Since children often connect with helping animals, consider a charity walk that benefits pet rescue or animal adoption.

Another idea would be to participate in Heifer International’s “Read to Feed,” a program in which an individual child or group of children find financial sponsors and then read a designated amount. The money they earn then goes to Heifer International to provide education, tools and livestock to feed millions of families around the globe (learn more at

Donate Your Time

While it is important to donate money whenever we can, it is also important to give time out of our busy schedules to help others. Take your children with you when you volunteer at a local homeless shelter, food drive, animal shelter or school fundraiser, and deviate from your own schedule to do something special with your child. Children pick up on our subtle clues as to what is important, and that is how they will invest their time as they grow into adults.

Take Care of the Environment

One simple way to teach children to give is to teach them to be kind to the earth. Start a recycling program at your child’s school or pick up trash together. Grow a garden in your backyard or volunteer to work in a community garden. Donate some of the produce you harvest to a local soup kitchen.
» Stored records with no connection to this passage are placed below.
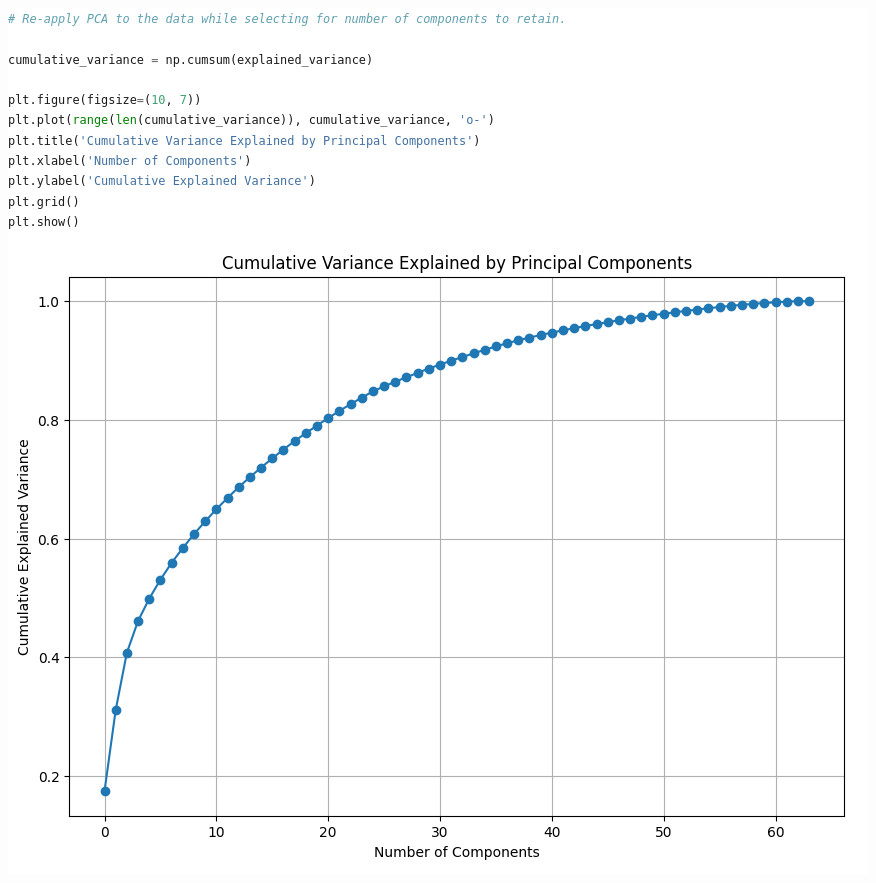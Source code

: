 


```python
# Re-apply PCA to the data while selecting for number of components to retain.

cumulative_variance = np.cumsum(explained_variance)

plt.figure(figsize=(10, 7))
plt.plot(range(len(cumulative_variance)), cumulative_variance, 'o-')
plt.title('Cumulative Variance Explained by Principal Components')
plt.xlabel('Number of Components')
plt.ylabel('Cumulative Explained Variance')
plt.grid()
plt.show()
```


    
![png](output_44_0.png)
    


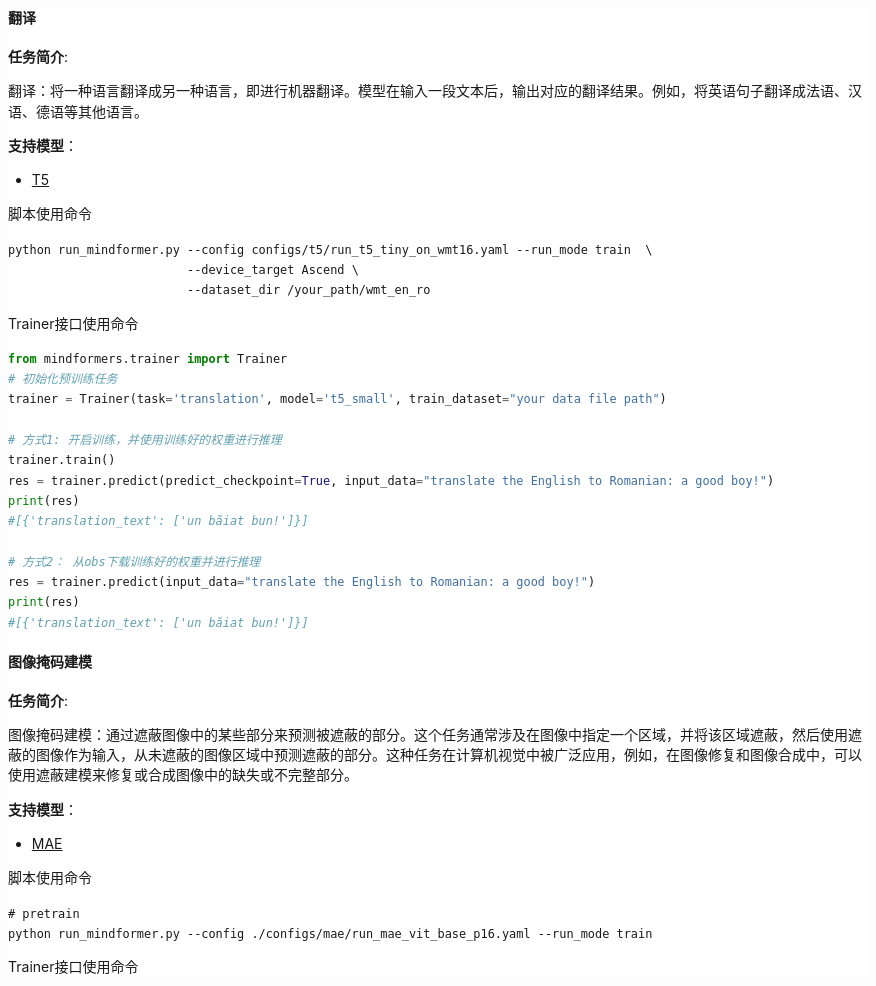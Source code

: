 #### 翻译

**任务简介**:

翻译：将一种语言翻译成另一种语言，即进行机器翻译。模型在输入一段文本后，输出对应的翻译结果。例如，将英语句子翻译成法语、汉语、德语等其他语言。

**支持模型**：

* [T5](https://gitee.com/mindspore/mindformers/blob/r0.3/docs/model_cards/t5.md)


脚本使用命令

```shell
python run_mindformer.py --config configs/t5/run_t5_tiny_on_wmt16.yaml --run_mode train  \
                         --device_target Ascend \
                         --dataset_dir /your_path/wmt_en_ro
```

Trainer接口使用命令

```python
from mindformers.trainer import Trainer
# 初始化预训练任务
trainer = Trainer(task='translation', model='t5_small', train_dataset="your data file path")

# 方式1: 开启训练，并使用训练好的权重进行推理
trainer.train()
res = trainer.predict(predict_checkpoint=True, input_data="translate the English to Romanian: a good boy!")
print(res)
#[{'translation_text': ['un băiat bun!']}]

# 方式2： 从obs下载训练好的权重并进行推理
res = trainer.predict(input_data="translate the English to Romanian: a good boy!")
print(res)
#[{'translation_text': ['un băiat bun!']}]
```

#### 图像掩码建模

**任务简介**:

图像掩码建模：通过遮蔽图像中的某些部分来预测被遮蔽的部分。这个任务通常涉及在图像中指定一个区域，并将该区域遮蔽，然后使用遮蔽的图像作为输入，从未遮蔽的图像区域中预测遮蔽的部分。这种任务在计算机视觉中被广泛应用，例如，在图像修复和图像合成中，可以使用遮蔽建模来修复或合成图像中的缺失或不完整部分。

**支持模型**：

* [MAE](https://gitee.com/mindspore/mindformers/blob/r0.3/docs/model_cards/mae.md)


脚本使用命令

```shell
# pretrain
python run_mindformer.py --config ./configs/mae/run_mae_vit_base_p16.yaml --run_mode train
```

Trainer接口使用命令
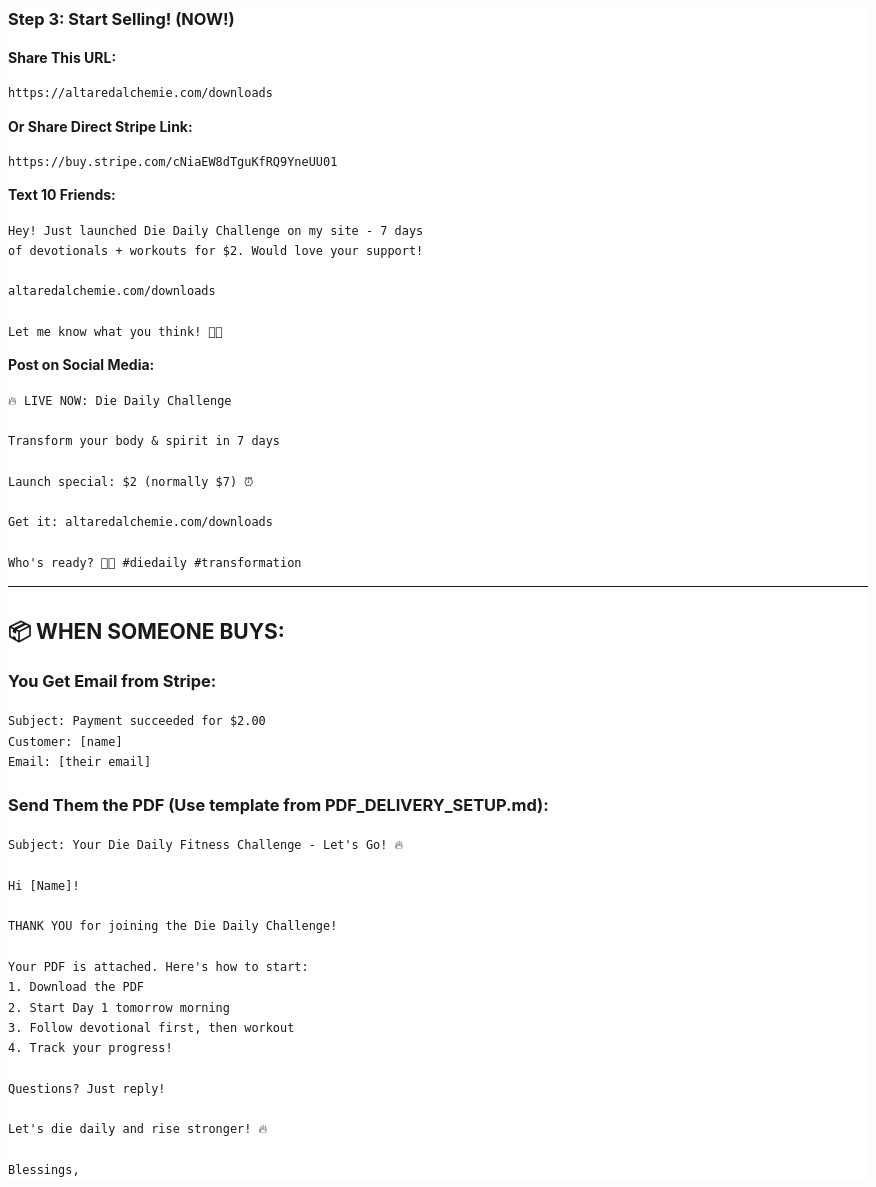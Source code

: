 ### Step 3: Start Selling! (NOW!)

**Share This URL:**
```
https://altaredalchemie.com/downloads
```

**Or Share Direct Stripe Link:**
```
https://buy.stripe.com/cNiaEW8dTguKfRQ9YneUU01
```

**Text 10 Friends:**
```
Hey! Just launched Die Daily Challenge on my site - 7 days 
of devotionals + workouts for $2. Would love your support!

altaredalchemie.com/downloads

Let me know what you think! 🙏💪
```

**Post on Social Media:**
```
🔥 LIVE NOW: Die Daily Challenge

Transform your body & spirit in 7 days

Launch special: $2 (normally $7) ⏰

Get it: altaredalchemie.com/downloads

Who's ready? 💪🙏 #diedaily #transformation
```

---

## 📦 WHEN SOMEONE BUYS:

### You Get Email from Stripe:
```
Subject: Payment succeeded for $2.00
Customer: [name]
Email: [their email]
```

### Send Them the PDF (Use template from PDF_DELIVERY_SETUP.md):
```
Subject: Your Die Daily Fitness Challenge - Let's Go! 🔥

Hi [Name]!

THANK YOU for joining the Die Daily Challenge!

Your PDF is attached. Here's how to start:
1. Download the PDF
2. Start Day 1 tomorrow morning
3. Follow devotional first, then workout
4. Track your progress!

Questions? Just reply!

Let's die daily and rise stronger! 🔥

Blessings,
```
You will help others in need and reduce your carbon footprint at the same time.

Recently my own children and I volunteered during an annual waterway cleanup near our community. When we cleared a creek of litter with other helpers, it made an impression on my son, Andrew, who felt a sense of accomplishment when he realized he was helping keep a habitat clean for creek life.

Keep It Simple

I often feel overwhelmed when I consider all of the people and organizations that need help. But teaching children to help others includes more than donating time and money. Let someone in front of you at the grocery store check-out line or let other drivers go first in a crowded parking lot. Smile and say please and thank you to restaurant servers, store clerks, mail carriers and trash collectors. I tell my children how much those particular employees improve our lives. Always look for opportunities to model kindness and compassion, and children will do the same.

Make Giving Part of Everyday Life

I know one mom who teaches her daughter to put quarters in the carts for rent at her local grocery, and another who teaches her children to be considerate at parties by helping the host, picking up after themselves and including children younger than them during games. The simple act of giving a cup of cold water to siblings when playing in the heat or sharing hand warmers and mittens with neighborhood friends when it’s cold helps kids focus on others.

Give All Year

One year, during the holidays, I did my annual sweep, looking for cans of food that had sat in the pantry all year and clothes that were ready to go to Goodwill. As I did this, it occurred to me that more than consciously meeting someone’s need, I was treating giving like an end-of-the-year afterthought. I realized that if I really wanted my children to have giving spirits, I needed to give year round and enlist their help.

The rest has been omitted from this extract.